:: TASK TO CARRY OUT ::
Lines of the data that contain the word "notre" are the ones to copy.

[PROVIDED RECORDS Boundary: Start]

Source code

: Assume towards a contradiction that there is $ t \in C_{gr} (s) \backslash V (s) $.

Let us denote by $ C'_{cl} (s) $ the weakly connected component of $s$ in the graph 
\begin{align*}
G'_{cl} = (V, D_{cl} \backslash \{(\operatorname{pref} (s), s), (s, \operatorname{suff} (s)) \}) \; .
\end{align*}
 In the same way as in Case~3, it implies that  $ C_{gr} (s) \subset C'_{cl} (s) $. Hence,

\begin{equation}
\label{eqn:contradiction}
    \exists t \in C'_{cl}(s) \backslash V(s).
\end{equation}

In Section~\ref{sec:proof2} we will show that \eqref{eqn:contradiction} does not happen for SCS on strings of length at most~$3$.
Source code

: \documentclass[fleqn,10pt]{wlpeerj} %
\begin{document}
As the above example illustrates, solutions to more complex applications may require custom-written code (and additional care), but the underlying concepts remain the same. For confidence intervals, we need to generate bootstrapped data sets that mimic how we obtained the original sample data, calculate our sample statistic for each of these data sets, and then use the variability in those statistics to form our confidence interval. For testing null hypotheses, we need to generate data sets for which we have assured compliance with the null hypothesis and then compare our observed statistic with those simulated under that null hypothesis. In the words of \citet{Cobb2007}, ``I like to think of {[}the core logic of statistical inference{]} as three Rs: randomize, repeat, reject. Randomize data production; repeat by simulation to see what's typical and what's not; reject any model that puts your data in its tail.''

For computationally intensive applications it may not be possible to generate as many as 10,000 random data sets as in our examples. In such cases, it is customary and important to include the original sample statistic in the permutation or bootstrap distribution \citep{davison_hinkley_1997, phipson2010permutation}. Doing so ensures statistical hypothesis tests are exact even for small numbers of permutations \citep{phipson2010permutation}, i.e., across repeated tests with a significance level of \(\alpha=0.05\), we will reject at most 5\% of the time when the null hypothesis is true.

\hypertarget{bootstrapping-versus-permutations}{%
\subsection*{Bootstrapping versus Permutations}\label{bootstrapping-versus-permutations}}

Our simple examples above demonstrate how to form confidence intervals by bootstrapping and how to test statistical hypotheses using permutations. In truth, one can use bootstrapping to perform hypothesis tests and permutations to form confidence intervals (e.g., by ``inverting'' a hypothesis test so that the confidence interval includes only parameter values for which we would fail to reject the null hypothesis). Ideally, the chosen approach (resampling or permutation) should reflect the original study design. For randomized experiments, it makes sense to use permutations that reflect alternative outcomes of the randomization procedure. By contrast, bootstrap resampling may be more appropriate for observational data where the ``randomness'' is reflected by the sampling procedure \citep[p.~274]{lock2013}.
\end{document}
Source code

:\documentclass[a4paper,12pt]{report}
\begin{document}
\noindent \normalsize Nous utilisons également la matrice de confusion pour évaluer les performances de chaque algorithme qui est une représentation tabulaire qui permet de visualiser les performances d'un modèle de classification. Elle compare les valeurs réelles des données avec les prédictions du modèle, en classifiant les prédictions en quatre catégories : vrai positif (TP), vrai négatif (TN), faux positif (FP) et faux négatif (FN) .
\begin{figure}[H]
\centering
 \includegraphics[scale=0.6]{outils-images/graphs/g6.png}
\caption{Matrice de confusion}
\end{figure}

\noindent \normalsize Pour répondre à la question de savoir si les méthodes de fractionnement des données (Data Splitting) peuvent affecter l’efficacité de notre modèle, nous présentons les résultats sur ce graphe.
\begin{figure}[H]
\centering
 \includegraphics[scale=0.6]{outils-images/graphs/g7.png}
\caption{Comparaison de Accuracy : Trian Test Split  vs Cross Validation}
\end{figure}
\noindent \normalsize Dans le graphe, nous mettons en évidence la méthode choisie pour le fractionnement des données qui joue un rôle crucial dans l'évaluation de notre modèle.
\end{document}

[PROVIDED RECORDS Boundary: End]

:: YOUR RESPONSE ::
\noindent \normalsize Pour répondre à la question de savoir si les méthodes de fractionnement des données (Data Splitting) peuvent affecter l’efficacité de notre modèle, nous présentons les résultats sur ce graphe.
\noindent \normalsize Dans le graphe, nous mettons en évidence la méthode choisie pour le fractionnement des données qui joue un rôle crucial dans l'évaluation de notre modèle.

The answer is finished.